- Information supplied:
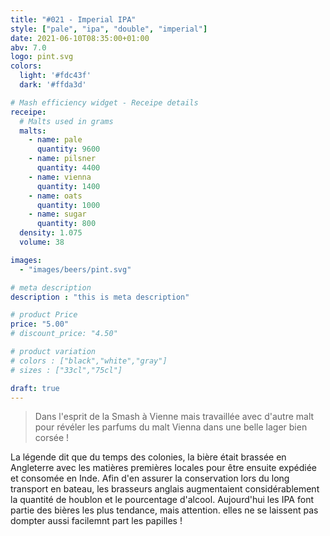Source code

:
 ```yaml
---
title: "#021 - Imperial IPA"
style: ["pale", "ipa", "double", "imperial"]
date: 2021-06-10T08:35:00+01:00
abv: 7.0
logo: pint.svg
colors:
  light: '#fdc43f'
  dark: '#ffda3d'

# Mash efficiency widget - Receipe details
receipe:
  # Malts used in grams
  malts:
    - name: pale
      quantity: 9600
    - name: pilsner
      quantity: 4400
    - name: vienna
      quantity: 1400
    - name: oats
      quantity: 1000
    - name: sugar
      quantity: 800
  density: 1.075
  volume: 38

images:
  - "images/beers/pint.svg"

# meta description
description : "this is meta description"

# product Price
price: "5.00"
# discount_price: "4.50"

# product variation
# colors : ["black","white","gray"]
# sizes : ["33cl","75cl"]

draft: true
---
```


> Dans l'esprit de la Smash à Vienne mais travaillée avec d'autre malt pour révéler les parfums du malt Vienna dans une belle lager bien corsée !

La légende dit que du temps des colonies, la bière était brassée en Angleterre avec les matières premières locales pour être ensuite expédiée et consomée en Inde. Afin d'en assurer la conservation lors du long transport en bateau, les brasseurs anglais augmentaient considérablement la quantité de houblon et le pourcentage d'alcool. Aujourd'hui les IPA font partie des bières les plus tendance, mais attention. elles ne se laissent pas dompter aussi facilemnt part les papilles !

- Exercise: Each entry gets copied exactly; the pictures stay out.

- Exercise output:
Source code

:
 ```yaml
---
title: "#021 - Imperial IPA"
style: ["pale", "ipa", "double", "imperial"]
date: 2021-06-10T08:35:00+01:00
abv: 7.0
logo: pint.svg
colors:
  light: '#fdc43f'
  dark: '#ffda3d'

# Mash efficiency widget - Receipe details
receipe:
  # Malts used in grams
  malts:
    - name: pale
      quantity: 9600
    - name: pilsner
      quantity: 4400
    - name: vienna
      quantity: 1400
    - name: oats
      quantity: 1000
    - name: sugar
      quantity: 800
  density: 1.075
  volume: 38

images:
  - "images/beers/pint.svg"

# meta description
description : "this is meta description"

# product Price
price: "5.00"
# discount_price: "4.50"

# product variation
# colors : ["black","white","gray"]
# sizes : ["33cl","75cl"]

draft: true
---
```


> Dans l'esprit de la Smash à Vienne mais travaillée avec d'autre malt pour révéler les parfums du malt Vienna dans une belle lager bien corsée !

La légende dit que du temps des colonies, la bière était brassée en Angleterre avec les matières premières locales pour être ensuite expédiée et consomée en Inde. Afin d'en assurer la conservation lors du long transport en bateau, les brasseurs anglais augmentaient considérablement la quantité de houblon et le pourcentage d'alcool. Aujourd'hui les IPA font partie des bières les plus tendance, mais attention. elles ne se laissent pas dompter aussi facilemnt part les papilles !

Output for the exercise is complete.